The autobiography of Marina Abramović has been
published in the same days in which the first retrospective exhibition of Ulay,
the performance artist who had a liaison her in the 1970s, was opened in
Frankfurt [29]. Ulay’s exhibition at the Schirn, which I have just visited,
shows several joint pieces with Marina. I will not comment in this blog on the
numerous (and often very intense) pages on the ups and downs of their relationship,
contained in Walk through Walls.
Rather, I would like to raise a different question. Forty years have passed
since the two artists – together with many others – inaugurated body and
performance art in Europe; the current interest of the larger public for their
work implies that these creative forms, once at the margins of art, have by now
become part of what I am intentionally calling a “new normal” in aesthetic
taste.
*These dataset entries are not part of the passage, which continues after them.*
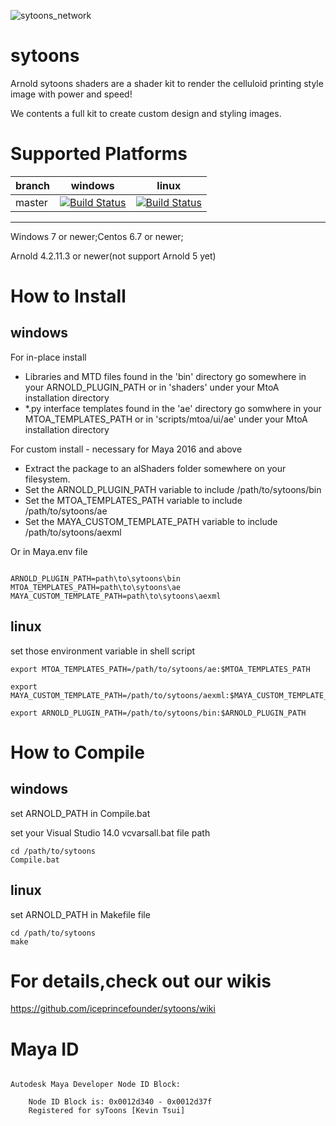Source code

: 
![sytoons_network](https://user-images.githubusercontent.com/16664056/50583144-8fb4ea80-0ea2-11e9-8f0b-49f2c1be6a64.png)

# sytoons

Arnold sytoons shaders are a shader kit to render the celluloid printing style image with power and speed!

We contents a full kit to create custom design and styling images.

# Supported Platforms

| branch | windows | linux |
| ----- | ------ | ------ |
| master | [![Build Status](https://travis-ci.org/iceprincefounder/sytoons.svg?branch=master)](https://travis-ci.org/iceprincefounder/sytoons) | [![Build Status](https://travis-ci.org/iceprincefounder/sytoons.svg?branch=master)](https://travis-ci.org/iceprincefounder/sytoons) |

----

Windows 7 or newer;Centos 6.7 or newer;

Arnold 4.2.11.3 or newer(not support Arnold 5 yet)



# How to Install

## windows

For in-place install
- Libraries and MTD files found in the 'bin' directory go somewhere in your ARNOLD_PLUGIN_PATH or in 'shaders' under your MtoA installation directory
- *.py interface templates found in the 'ae' directory go somwhere in your MTOA_TEMPLATES_PATH or in 'scripts/mtoa/ui/ae' under your MtoA installation directory

For custom install - necessary for Maya 2016 and above
- Extract the package to an alShaders folder somewhere on your filesystem.
- Set the ARNOLD_PLUGIN_PATH variable to include /path/to/sytoons/bin
- Set the MTOA_TEMPLATES_PATH variable to include /path/to/sytoons/ae
- Set the MAYA_CUSTOM_TEMPLATE_PATH variable to include /path/to/sytoons/aexml

Or in Maya.env file

```

ARNOLD_PLUGIN_PATH=path\to\sytoons\bin
MTOA_TEMPLATES_PATH=path\to\sytoons\ae
MAYA_CUSTOM_TEMPLATE_PATH=path\to\sytoons\aexml

```

## linux

set those environment variable in shell script

```
export MTOA_TEMPLATES_PATH=/path/to/sytoons/ae:$MTOA_TEMPLATES_PATH

export MAYA_CUSTOM_TEMPLATE_PATH=/path/to/sytoons/aexml:$MAYA_CUSTOM_TEMPLATE_PATH

export ARNOLD_PLUGIN_PATH=/path/to/sytoons/bin:$ARNOLD_PLUGIN_PATH
```


# How to Compile

## windows

set ARNOLD_PATH in Compile.bat

set your Visual Studio 14.0 vcvarsall.bat file path

```
cd /path/to/sytoons
Compile.bat
```

## linux

set ARNOLD_PATH in Makefile file

```
cd /path/to/sytoons
make 
```

# For details,check out our wikis

https://github.com/iceprincefounder/sytoons/wiki

# Maya ID

```

Autodesk Maya Developer Node ID Block:

    Node ID Block is: 0x0012d340 - 0x0012d37f
    Registered for syToons [Kevin Tsui]

```
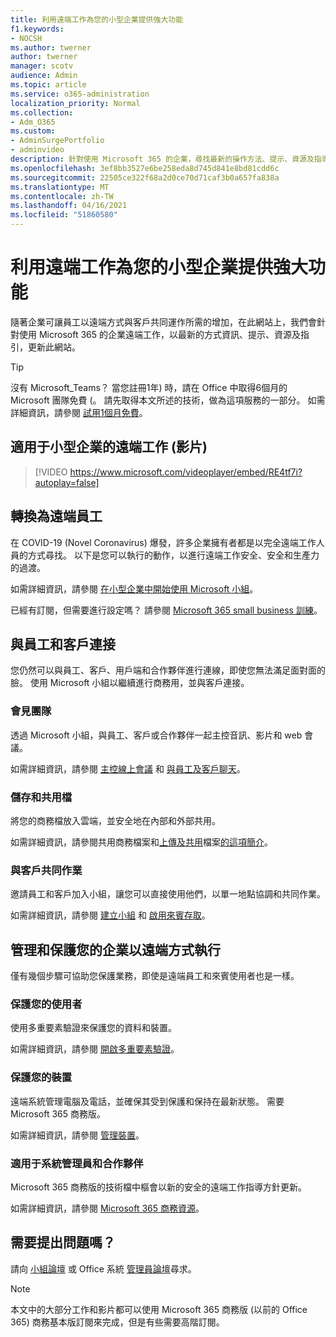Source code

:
 ```yaml
---
title: 利用遠端工作為您的小型企業提供強大功能
f1.keywords:
- NOCSH
ms.author: twerner
author: twerner
manager: scotv
audience: Admin
ms.topic: article
ms.service: o365-administration
localization_priority: Normal
ms.collection:
- Adm_O365
ms.custom:
- AdminSurgePortfolio
- adminvideo
description: 針對使用 Microsoft 365 的企業，尋找最新的操作方法、提示、資源及指導方針。
ms.openlocfilehash: 3ef8bb3527e6be258eda8d745d841e8bd81cdd6c
ms.sourcegitcommit: 22505ce322f68a2d0ce70d71caf3b0a657fa838a
ms.translationtype: MT
ms.contentlocale: zh-TW
ms.lasthandoff: 04/16/2021
ms.locfileid: "51860580"
---
```

# <a name="empower-your-small-business-with-remote-work"></a>利用遠端工作為您的小型企業提供強大功能

隨著企業可讓員工以遠端方式與客戶共同運作所需的增加，在此網站上，我們會針對使用 Microsoft 365 的企業遠端工作，以最新的方式資訊、提示、資源及指引，更新此網站。

>[!TIP]
>沒有 Microsoft_Teams？ 當您註冊1年) 時，請在 Office 中取得6個月的 Microsoft 團隊免費 (。 請先取得本文所述的技術，做為這項服務的一部分。 如需詳細資訊，請參閱 [試用1個月免費](https://aka.ms/SMBTeamsOffer)。

## <a name="remote-work-for-your-small-business-video"></a>適用于小型企業的遠端工作 (影片) 

> [!VIDEO https://www.microsoft.com/videoplayer/embed/RE4tf7i?autoplay=false]

## <a name="transitioning-to-a-remote-workforce"></a>轉換為遠端員工

在 COVID-19 (Novel Coronavirus) 爆發，許多企業擁有者都是以完全遠端工作人員的方式尋找。 以下是您可以執行的動作，以進行遠端工作安全、安全和生產力的過渡。

如需詳細資訊，請參閱 [在小型企業中開始使用 Microsoft 小組](https://support.microsoft.com/office/get-started-with-microsoft-teams-in-your-small-business-184f1aba-2f91-43f0-86e1-9fae607e24f6)。

已經有訂閱，但需要進行設定嗎？ 請參閱 [Microsoft 365 small business 訓練](https://support.microsoft.com/office/set-up-your-small-business-6ab4bbcd-79cf-4000-a0bd-d42ce4d12816)。

## <a name="connect-with-employees-and-customers"></a>與員工和客戶連接

您仍然可以與員工、客戶、用戶端和合作夥伴進行連線，即使您無法滿足面對面的臉。 使用 Microsoft 小組以繼續進行商務用，並與客戶連接。 

### <a name="meet-up-in-teams"></a>會見團隊

透過 Microsoft 小組，與員工、客戶或合作夥伴一起主控音訊、影片和 web 會議。

如需詳細資訊，請參閱 [主控線上會議](https://support.microsoft.com/topic/host-online-meetings-for-your-business-d5101f5c-30e3-4097-bb10-6d2fdeb9cf53) 和 [與員工及客戶聊天](https://support.microsoft.com/office/chat-with-employees-and-customers-65748808-a403-462c-a6e1-b169e5bc6c92)。

### <a name="store-and-share-files"></a>儲存和共用檔

將您的商務檔放入雲端，並安全地在內部和外部共用。

如需詳細資訊，請參閱共用商務檔案和[上傳及共用](https://support.microsoft.com/office/upload-and-share-files-57b669db-678e-424e-b0a0-15d19215cb12)檔案[的這項簡介](https://support.microsoft.com/topic/share-your-business-files-overview-6725104a-6df7-4778-99c4-c06217dffecc)。

### <a name="collaborate-with-customers"></a>與客戶共同作業

邀請員工和客戶加入小組，讓您可以直接使用他們，以單一地點協調和共同作業。

如需詳細資訊，請參閱 [建立小組](https://support.microsoft.com/office/create-a-team-with-guests-11fbb083-52ee-434d-8c6e-63711fdafac7) 和 [啟用來賓存取](https://docs.microsoft.com/MicrosoftTeams/guest-joins)。

## <a name="manage-and-secure-your-business-to-run-remotely"></a>管理和保護您的企業以遠端方式執行

僅有幾個步驟可協助您保護業務，即使是遠端員工和來賓使用者也是一樣。

### <a name="secure-your-users"></a>保護您的使用者

使用多重要素驗證來保護您的資料和裝置。

如需詳細資訊，請參閱 [開啟多重要素驗證](https://support.microsoft.com/office/secure-employee-accounts-with-mfa-in-microsoft-365-business-e12187b8-216a-4490-9e3b-df34a06fb787)。

### <a name="secure-your-devices"></a>保護您的裝置

遠端系統管理電腦及電話，並確保其受到保護和保持在最新狀態。 需要 Microsoft 365 商務版。

如需詳細資訊，請參閱 [管理裝置](https://support.microsoft.com/office/manage-policies-for-windows-10-pcs-5b5aec9e-e267-463a-bc39-54753375e579)。

### <a name="more-for-admins-and-partners"></a>適用于系統管理員和合作夥伴

Microsoft 365 商務版的技術檔中樞會以新的安全的遠端工作指導方針更新。

如需詳細資訊，請參閱 [Microsoft 365 商務資源](https://docs.microsoft.com/microsoft-365/business)。

## <a name="need-to-ask-a-question"></a>需要提出問題嗎？ 

請向 [小組論壇](https://answers.microsoft.com/msteams/forum) 或 Office 系統 [管理員論壇](https://answers.microsoft.com)尋求。

> [!NOTE]
> 本文中的大部分工作和影片都可以使用 Microsoft 365 商務版 (以前的 Office 365) 商務基本版訂閱來完成，但是有些需要高階訂閱。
Why? What has happened?
When in Belgrade in 1975 people saw for the
first time the cover page of the bi-lingual Italian and German art magazine “Europa. Arte informazione / Kunst –
Information”, displaying a nude performance of Marina at the Diagramma Art Gallery in Milan the year before, she was forced to resign from the Academy of
Fine Arts of Novi Sad. The 2010 exhibition Marina
Abramović. The Artist is Present at the Museum of Modern Art of New York
was instead an impressive success; on that occasion, the artist’s performance
lasted uninterruptedly over three months, during the museum’s opening hours. The
exhibition was seen by 850.000 visitors, of which 1,500 actively participating
to the performance [30].
In order to respond to the question, I would
like to highlight at least three developments: they concern body and
performance art, the recording of performances and the concept of duration as
key component of art.
Body art in the age of body
transformation
Speaking about Ulay, Marina explains that body
art was all about “solitude, pain,
pushing limits. Ulay’s Polaroids of that period often showed him piercing his
own flesh in various bloody ways. In one work, he tattooed one of his aphorisms
on his arm: ULTIMA RATIO (meaning final argument or last resort, referring to
force). Then he cut a square hunk of flesh containing the tattoo out of his
arm, slicing so deeply that the muscle and tendon were visible. He framed and
preserved the tattoo flesh in formaldehyde. For another image, he held a
bloodstained paper towel over a self-inflicted razor wound in his belly. A
series of shots showed him slicing his fingerprints with a box cutter and
painting the white tiles of a bathroom with his own blood. Then there was the
little jewelled brooch, in the shape of an airplane, that he pinned to his bare
chest” [31].
There is no doubt these continue to be extreme
practices, which are shocking also for todays spectators (the Frankfurt exhibit
displays Ulay’s skin piece, within a frame). And yet, today the social acceptance
of the transformation of the body, for instance through tattooing and piercing
has become – at least for younger generations – a global phenomenon. People do
not inflict anymore pain in order to be radically different from others, but
they signal their belonging to a generation where personal identity is made
visible through alteration of the skin. Most probably only few (at
least in relative terms) tattooed youngsters know well the body art of the 1970s,
but it goes without saying that the performances of those years are not seen
any more as breaching moral taboos.
Video art in the age
of social networks
Turning to video art, a passage from Walk Through Walls explains that
happenings and performances in the 1970s were linked to the attempt to enhance
the use of available technologies. The autobiography describes the performance Relation in Space, presented by Marina
and Ulay at the Venice Biennale. “We were
naked, standing twenty meters apart. We were in a warehouse on the island of
Giudecca, just across the lagoon from Venice. A couple hundred people were
watching. Slowly, at first, Ulay and I began to run toward each other. The
first time, we just brushed past each other as we met; on each successive run,
though, we moved faster and faster and made harder contact – until finally Ulay
was crashing into me. Once or twice he knocked me over. We had placed
microphones near the collision point, to pick up the sounds of flesh slapping
flesh. Part of the reason we were nude was to produce the simple sound of two
naked bodies colliding. There was a music to this sound, a rhythm. But there
were other reasons, too. For one thing, we wanted to create a work that was as minimalist
as possible, and nothing is more minimal than the nude body in an empty space.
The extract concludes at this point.